Begrijp me niet verkeerd: als het een kind van God is dat begraven wordt. dan mag daarvan gesproken worden. Het werk des Heeren mag niet tekort worden gedaan. De Heere zal getuigenis geven aan Zijn eigen werk. Dan is er opening om te spreken en is het Gods knechten wel eens wonderlijk te moede. Dan gaat er wat van uit en mag het tot jaloersheid strekken. Ja, dan is het ook tot eer van Zijn grote en heilige Naam! Maar... bedoelen wij die eer? Waar is het om te doen? Dat er goed van de overledene of goed van de Heere wordt gesproken? Een vraag om over na te denken...

En dan nog iets: hoe zijn we bezig met onszelf? Men is soms zo druk bezig met de vraag: waar zou de overledene nu zijn? Ik denk wel eens: waren we maar zo bezig met onszelf en met onze eeuwige bestemming! Staan we daar wel eens bij stil?

Het valt soms niet mee om een begrafenis te leiden waar de familie of een deel van de familie er op uit is om de overledenen de hemel in te prijzen. Merkwaardig genoeg handelt men dikwijls niet in de geest van vader of moeder, van oma of opa, waar het de kleding betreft die men draagt op de dag van de begrafenis. Er is geen eerbied meer voor de dienst des Heeren en Zijn Woord. Men denkt er niet over om zich te kleden op een passende wijze. Deed men het nog maar uit respekt voor de overledene, van wie men - naar men zegt - zoveel gehouden heeft! Wat is het voor ambtsdragers dan nodig om getrouwmakende genade van God te verkrijgen. Zoeken wij de gunst van mensen of de gunst des Heeren? Dan zullen wij de zielen niet naar de bloemhoven willen jagen. We hebben ons vrij te maken van het bloed dergenen die ons horen. Waar dat in liefde mag gebeuren, wordt dat ook nog wel gevoeld. Het gaat op de begrafenis uiteindelijk niet over hem of haar die ons ontvallen is. De boodschap komt tot ons: Weest ook gij bereid! Vreselijk is het te vallen in de handen van de levende God! Zijn we schuldenaar voor God geworden? Dan gaan we met een dubbel gemis huiswaarts. Dan zal het gemis van de Heere groter zijn dan het andere gemis. Maar dan zal er ook vervulling komen uit Hem, Die bij het graf van Lazarus heeft geweend. Die daar niet sprak over de dode, maar over Zichzelf: "Ik ben de Opstanding en het Leven; die in Mij gelooft zal leven, al ware hij ook gestorven".
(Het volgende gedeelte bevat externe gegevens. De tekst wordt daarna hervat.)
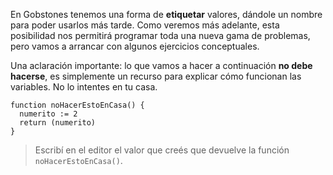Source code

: En Gobstones tenemos una forma de **etiquetar** valores, dándole un nombre para poder usarlos más tarde. Como veremos más adelante, esta posibilidad nos permitirá programar toda una nueva gama de problemas, pero vamos a arrancar con algunos ejercicios conceptuales.

Una aclaración importante: lo que vamos a hacer a continuación **no debe hacerse**, es simplemente un recurso para explicar cómo funcionan las variables. No lo intentes en tu casa. 

```puppet
function noHacerEstoEnCasa() {
  numerito := 2
  return (numerito)
}
```

> Escribí en el editor el valor que creés que devuelve la función `noHacerEstoEnCasa()`.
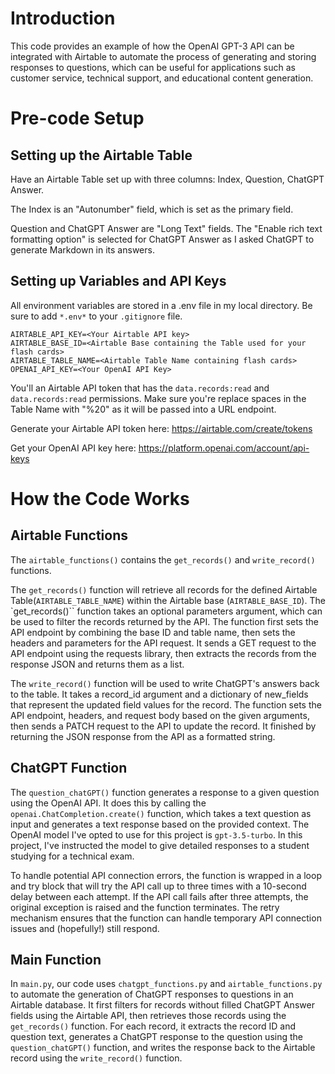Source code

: # Introduction

This code provides an example of how the OpenAI GPT-3 API can be integrated with Airtable to automate the process of generating and storing responses to questions, which can be useful for applications such as customer service, technical support, and educational content generation.

# Pre-code Setup

## Setting up the Airtable Table

Have an Airtable Table set up with three columns: Index, Question, ChatGPT Answer.

The Index is an "Autonumber" field, which is set as the primary field.

Question and ChatGPT Answer are "Long Text" fields. The "Enable rich text formatting option" is selected for ChatGPT Answer as I asked ChatGPT to generate Markdown in its answers.

## Setting up Variables and API Keys

All environment variables are stored in a .env file in my local directory. Be sure to add `*.env*` to your `.gitignore` file. 
```
AIRTABLE_API_KEY=<Your Airtable API key>
AIRTABLE_BASE_ID=<Airtable Base containing the Table used for your flash cards>
AIRTABLE_TABLE_NAME=<Airtable Table Name containing flash cards>
OPENAI_API_KEY=<Your OpenAI API Key>
```

You'll an Airtable API token that has the `data.records:read` and `data.records:read` permissions. Make sure you're replace spaces in the Table Name with "%20" as it will be passed into a URL endpoint.

Generate your Airtable API token here: https://airtable.com/create/tokens 

Get your OpenAI API key here: https://platform.openai.com/account/api-keys


# How the Code Works

## Airtable Functions

The `airtable_functions()` contains the `get_records()` and `write_record()` functions.

The `get_records()` function will retrieve all records for the defined Airtable Table(`AIRTABLE_TABLE_NAME`) within the Airtable base (`AIRTABLE_BASE_ID`). The `get_records()`` function takes an optional parameters argument, which can be used to filter the records returned by the API. The function first sets the API endpoint by combining the base ID and table name, then sets the headers and parameters for the API request. It sends a GET request to the API endpoint using the requests library, then extracts the records from the response JSON and returns them as a list.

The `write_record()` function will be used to write ChatGPT's answers back to the table. It takes a record\_id argument and a dictionary of new\_fields that represent the updated field values for the record. The function sets the API endpoint, headers, and request body based on the given arguments, then sends a PATCH request to the API to update the record. It finished by returning the JSON response from the API as a formatted string.

## ChatGPT Function

The `question_chatGPT()` function generates a response to a given question using the OpenAI API. It does this by calling the `openai.ChatCompletion.create()` function, which takes a text question as input and generates a text response based on the provided context. The OpenAI model I've opted to use for this project is `gpt-3.5-turbo`. In this project, I've instructed the model to give detailed responses to a student studying for a technical exam.

To handle potential API connection errors, the function is wrapped in a loop and try block that will try the API call up to three times with a 10-second delay between each attempt. If the API call fails after three attempts, the original exception is raised and the function terminates. The retry mechanism ensures that the function can handle temporary API connection issues and (hopefully!) still respond.

## Main Function

In `main.py`, our code uses `chatgpt_functions.py` and `airtable_functions.py` to automate the generation of ChatGPT responses to questions in an Airtable database. It first filters for records without filled ChatGPT Answer fields using the Airtable API, then retrieves those records using the `get_records()` function. For each record, it extracts the record ID and question text, generates a ChatGPT response to the question using the `question_chatGPT()` function, and writes the response back to the Airtable record using the `write_record()` function.
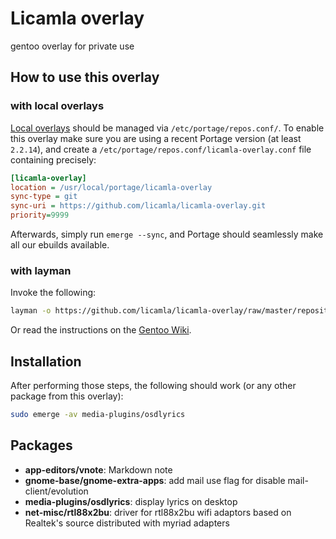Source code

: # Licamla overlay
gentoo overlay for private use

## How to use this overlay


### with local overlays

[Local overlays](https://wiki.gentoo.org/wiki/Overlay/Local_overlay) should be managed via `/etc/portage/repos.conf/`.
To enable this overlay make sure you are using a recent Portage version (at least `2.2.14`), and create a `/etc/portage/repos.conf/licamla-overlay.conf` file containing precisely:
```ini
[licamla-overlay]
location = /usr/local/portage/licamla-overlay
sync-type = git
sync-uri = https://github.com/licamla/licamla-overlay.git
priority=9999
```
Afterwards, simply run `emerge --sync`, and Portage should seamlessly make all our ebuilds available.

### with layman

Invoke the following:
```bash
layman -o https://github.com/licamla/licamla-overlay/raw/master/repositories.xml -f -a licamla-overlay
```
Or read the instructions on the [Gentoo Wiki](http://wiki.gentoo.org/wiki/Layman#Adding_custom_repositories).

## Installation

After performing those steps, the following should work (or any other package from this overlay):
```bash
sudo emerge -av media-plugins/osdlyrics
```


## Packages

- **app-editors/vnote**:  Markdown note
- **gnome-base/gnome-extra-apps**: add mail use flag for disable mail-client/evolution
- **media-plugins/osdlyrics**: display lyrics on desktop
- **net-misc/rtl88x2bu**: driver for rtl88x2bu wifi adaptors based on Realtek's source distributed with myriad adapters
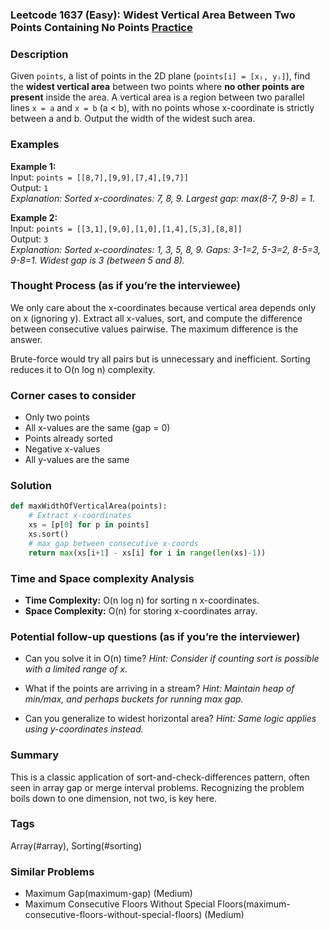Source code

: ### Leetcode 1637 (Easy): Widest Vertical Area Between Two Points Containing No Points [Practice](https://leetcode.com/problems/widest-vertical-area-between-two-points-containing-no-points)

### Description  
Given `points`, a list of points in the 2D plane (`points[i] = [xᵢ, yᵢ]`), find the **widest vertical area** between two points where **no other points are present** inside the area. A vertical area is a region between two parallel lines `x = a` and `x = b` (a < b), with no points whose x-coordinate is strictly between a and b. Output the width of the widest such area.

### Examples  
**Example 1:**  
Input: `points = [[8,7],[9,9],[7,4],[9,7]]`  
Output: `1`  
*Explanation: Sorted x-coordinates: 7, 8, 9. Largest gap: max(8-7, 9-8) = 1.*

**Example 2:**  
Input: `points = [[3,1],[9,0],[1,0],[1,4],[5,3],[8,8]]`  
Output: `3`  
*Explanation: Sorted x-coordinates: 1, 3, 5, 8, 9. Gaps: 3-1=2, 5-3=2, 8-5=3, 9-8=1. Widest gap is 3 (between 5 and 8).*  

### Thought Process (as if you’re the interviewee)  
We only care about the x-coordinates because vertical area depends only on x (ignoring y). Extract all x-values, sort, and compute the difference between consecutive values pairwise. The maximum difference is the answer.

Brute-force would try all pairs but is unnecessary and inefficient. Sorting reduces it to O(n log n) complexity.

### Corner cases to consider  
- Only two points
- All x-values are the same (gap = 0)
- Points already sorted
- Negative x-values
- All y-values are the same

### Solution

```python
def maxWidthOfVerticalArea(points):
    # Extract x-coordinates
    xs = [p[0] for p in points]
    xs.sort()
    # max gap between consecutive x-coords
    return max(xs[i+1] - xs[i] for i in range(len(xs)-1))
```

### Time and Space complexity Analysis  
- **Time Complexity:** O(n log n) for sorting n x-coordinates.
- **Space Complexity:** O(n) for storing x-coordinates array.

### Potential follow-up questions (as if you’re the interviewer)  
- Can you solve it in O(n) time?
  *Hint: Consider if counting sort is possible with a limited range of x.*

- What if the points are arriving in a stream?
  *Hint: Maintain heap of min/max, and perhaps buckets for running max gap.*

- Can you generalize to widest horizontal area?
  *Hint: Same logic applies using y-coordinates instead.*

### Summary
This is a classic application of sort-and-check-differences pattern, often seen in array gap or merge interval problems. Recognizing the problem boils down to one dimension, not two, is key here.

### Tags
Array(#array), Sorting(#sorting)

### Similar Problems
- Maximum Gap(maximum-gap) (Medium)
- Maximum Consecutive Floors Without Special Floors(maximum-consecutive-floors-without-special-floors) (Medium)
Wie dat geheim mag leren, zal eenmaal eindigen in het wonder. Voor dat volk zal het eeuwig meevallen. Hier waren zij bezet met duizend vrezen; daar zal hun blijdschap onbepaald, door 't licht dat van Zijn aanzicht straalt, ten hoogsten toppunt stijgen. O zeker, er zullen er in de hemel gemist worden, die we daar zeker hadden verwacht. Er zullen er zijn, die we daar nooit een plaatsje hadden gegeven. Maar het grootste wonder zal toch zijn als ü zal mogen binnengaan!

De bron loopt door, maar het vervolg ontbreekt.